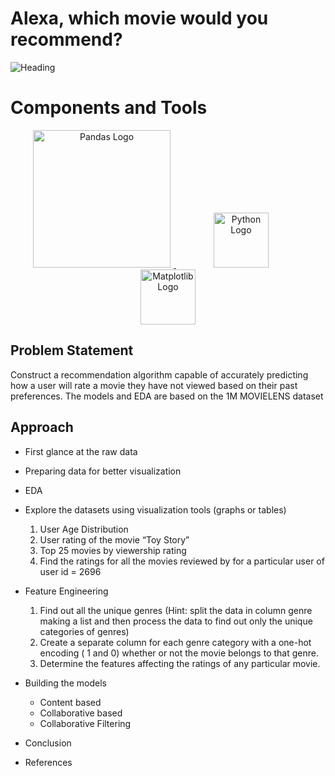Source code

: # Alexa, which movie would you recommend?

![Heading](https://miro.medium.com/fit/c/1838/551/1*YGlG3RmEDn3ZuS10V3rUGg.png)

# Components and Tools

<p align="center">
	<a href="#">
		<img src="https://upload.wikimedia.org/wikipedia/commons/e/ed/Pandas_logo.svg" alt="Pandas Logo" title="Pandas" width=220 hspace=5 />
	</a>
	<a href="#">
		<img src="https://upload.wikimedia.org/wikipedia/commons/0/0a/Python.svg" alt="Python Logo" title="Python" width ="88" hspace=60/>
	</a>
  <a href="#">
    <img src="https://upload.wikimedia.org/wikipedia/commons/8/84/Matplotlib_icon.svg" alt="Matplotlib Logo" title="Matplotlib" width="88" />
  </a>  
</p>

## Problem Statement
Construct a recommendation algorithm capable of accurately predicting how a user will rate a movie they have not viewed based on their past preferences. The models and EDA are based on the 1M MOVIELENS dataset

## Approach
* First glance at the raw data
* Preparing data for better visualization

* EDA
* Explore the datasets using visualization tools (graphs or tables)
  1. User Age Distribution
  2. User rating of the movie “Toy Story”
  3. Top 25 movies by viewership rating
  4. Find the ratings for all the movies reviewed by for a particular user of user id = 2696
* Feature Engineering
  1. Find out all the unique genres (Hint: split the data in column genre making a list and then process the data to find out only the unique categories of genres)
  2. Create a separate column for each genre category with a one-hot encoding ( 1 and 0) whether or not the movie belongs to that genre.
  3. Determine the features affecting the ratings of any particular movie.
* Building the models
  - Content based 
  - Collaborative based 
  - Collaborative Filtering
* Conclusion 
* References 

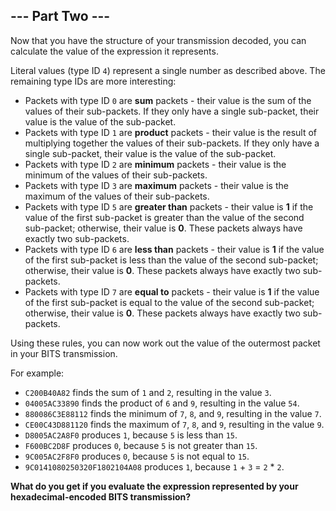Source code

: ## --- Part Two ---
Now that you have the structure of your transmission decoded, you can calculate the value of the expression it represents.
 
Literal values (type ID `4`) represent a single number as described above. The remaining type IDs are more interesting:
 
- Packets with type ID `0` are **sum** packets - their value is the sum of the values of their sub-packets. If they only have a single sub-packet, their value is the value of the sub-packet.
- Packets with type ID `1` are **product** packets - their value is the result of multiplying together the values of their sub-packets. If they only have a single sub-packet, their value is the value of the sub-packet.
- Packets with type ID `2` are **minimum** packets - their value is the minimum of the values of their sub-packets.
- Packets with type ID `3` are **maximum** packets - their value is the maximum of the values of their sub-packets.
- Packets with type ID `5` are **greater than** packets - their value is **1** if the value of the first sub-packet is greater than the value of the second sub-packet; otherwise, their value is **0**. These packets always have exactly two sub-packets.
- Packets with type ID `6` are **less than** packets - their value is **1** if the value of the first sub-packet is less than the value of the second sub-packet; otherwise, their value is **0**. These packets always have exactly two sub-packets.
- Packets with type ID `7` are **equal to** packets - their value is **1** if the value of the first sub-packet is equal to the value of the second sub-packet; otherwise, their value is **0**. These packets always have exactly two sub-packets.
 
Using these rules, you can now work out the value of the outermost packet in your BITS transmission.
 
For example:
 
- `C200B40A82` finds the sum of `1` and `2`, resulting in the value `3`.
- `04005AC33890` finds the product of `6` and `9`, resulting in the value `54`.
- `880086C3E88112` finds the minimum of `7`, `8`, and `9`, resulting in the value `7`.
- `CE00C43D881120` finds the maximum of `7`, `8`, and `9`, resulting in the value `9`.
- `D8005AC2A8F0` produces `1`, because `5` is less than `15`.
- `F600BC2D8F` produces `0`, because `5` is not greater than `15`.
- `9C005AC2F8F0` produces `0`, because `5` is not equal to `15`.
- `9C0141080250320F1802104A08` produces `1`, because `1` + `3` = `2` * `2`.
 
**What do you get if you evaluate the expression represented by your hexadecimal-encoded BITS transmission?**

########################################

The whole listing above needs to be copied exactly; please keep the pictures out.

Source code

: # Alexa, which movie would you recommend?

![Heading](https://miro.medium.com/fit/c/1838/551/1*YGlG3RmEDn3ZuS10V3rUGg.png)

# Components and Tools

<p align="center">
	<a href="#">
		<img src="https://upload.wikimedia.org/wikipedia/commons/e/ed/Pandas_logo.svg" alt="Pandas Logo" title="Pandas" width=220 hspace=5 />
	</a>
	<a href="#">
		<img src="https://upload.wikimedia.org/wikipedia/commons/0/0a/Python.svg" alt="Python Logo" title="Python" width ="88" hspace=60/>
	</a>
  <a href="#">
    <img src="https://upload.wikimedia.org/wikipedia/commons/8/84/Matplotlib_icon.svg" alt="Matplotlib Logo" title="Matplotlib" width="88" />
  </a>  
</p>

## Problem Statement
Construct a recommendation algorithm capable of accurately predicting how a user will rate a movie they have not viewed based on their past preferences. The models and EDA are based on the 1M MOVIELENS dataset

## Approach
* First glance at the raw data
* Preparing data for better visualization

* EDA
* Explore the datasets using visualization tools (graphs or tables)
  1. User Age Distribution
  2. User rating of the movie “Toy Story”
  3. Top 25 movies by viewership rating
  4. Find the ratings for all the movies reviewed by for a particular user of user id = 2696
* Feature Engineering
  1. Find out all the unique genres (Hint: split the data in column genre making a list and then process the data to find out only the unique categories of genres)
  2. Create a separate column for each genre category with a one-hot encoding ( 1 and 0) whether or not the movie belongs to that genre.
  3. Determine the features affecting the ratings of any particular movie.
* Building the models
  - Content based 
  - Collaborative based 
  - Collaborative Filtering
* Conclusion 
* References 

Source code

: ## --- Part Two ---
Now that you have the structure of your transmission decoded, you can calculate the value of the expression it represents.
 
Literal values (type ID `4`) represent a single number as described above. The remaining type IDs are more interesting:
 
- Packets with type ID `0` are **sum** packets - their value is the sum of the values of their sub-packets. If they only have a single sub-packet, their value is the value of the sub-packet.
- Packets with type ID `1` are **product** packets - their value is the result of multiplying together the values of their sub-packets. If they only have a single sub-packet, their value is the value of the sub-packet.
- Packets with type ID `2` are **minimum** packets - their value is the minimum of the values of their sub-packets.
- Packets with type ID `3` are **maximum** packets - their value is the maximum of the values of their sub-packets.
- Packets with type ID `5` are **greater than** packets - their value is **1** if the value of the first sub-packet is greater than the value of the second sub-packet; otherwise, their value is **0**. These packets always have exactly two sub-packets.
- Packets with type ID `6` are **less than** packets - their value is **1** if the value of the first sub-packet is less than the value of the second sub-packet; otherwise, their value is **0**. These packets always have exactly two sub-packets.
- Packets with type ID `7` are **equal to** packets - their value is **1** if the value of the first sub-packet is equal to the value of the second sub-packet; otherwise, their value is **0**. These packets always have exactly two sub-packets.
 
Using these rules, you can now work out the value of the outermost packet in your BITS transmission.
 
For example:
 
- `C200B40A82` finds the sum of `1` and `2`, resulting in the value `3`.
- `04005AC33890` finds the product of `6` and `9`, resulting in the value `54`.
- `880086C3E88112` finds the minimum of `7`, `8`, and `9`, resulting in the value `7`.
- `CE00C43D881120` finds the maximum of `7`, `8`, and `9`, resulting in the value `9`.
- `D8005AC2A8F0` produces `1`, because `5` is less than `15`.
- `F600BC2D8F` produces `0`, because `5` is not greater than `15`.
- `9C005AC2F8F0` produces `0`, because `5` is not equal to `15`.
- `9C0141080250320F1802104A08` produces `1`, because `1` + `3` = `2` * `2`.
 
**What do you get if you evaluate the expression represented by your hexadecimal-encoded BITS transmission?**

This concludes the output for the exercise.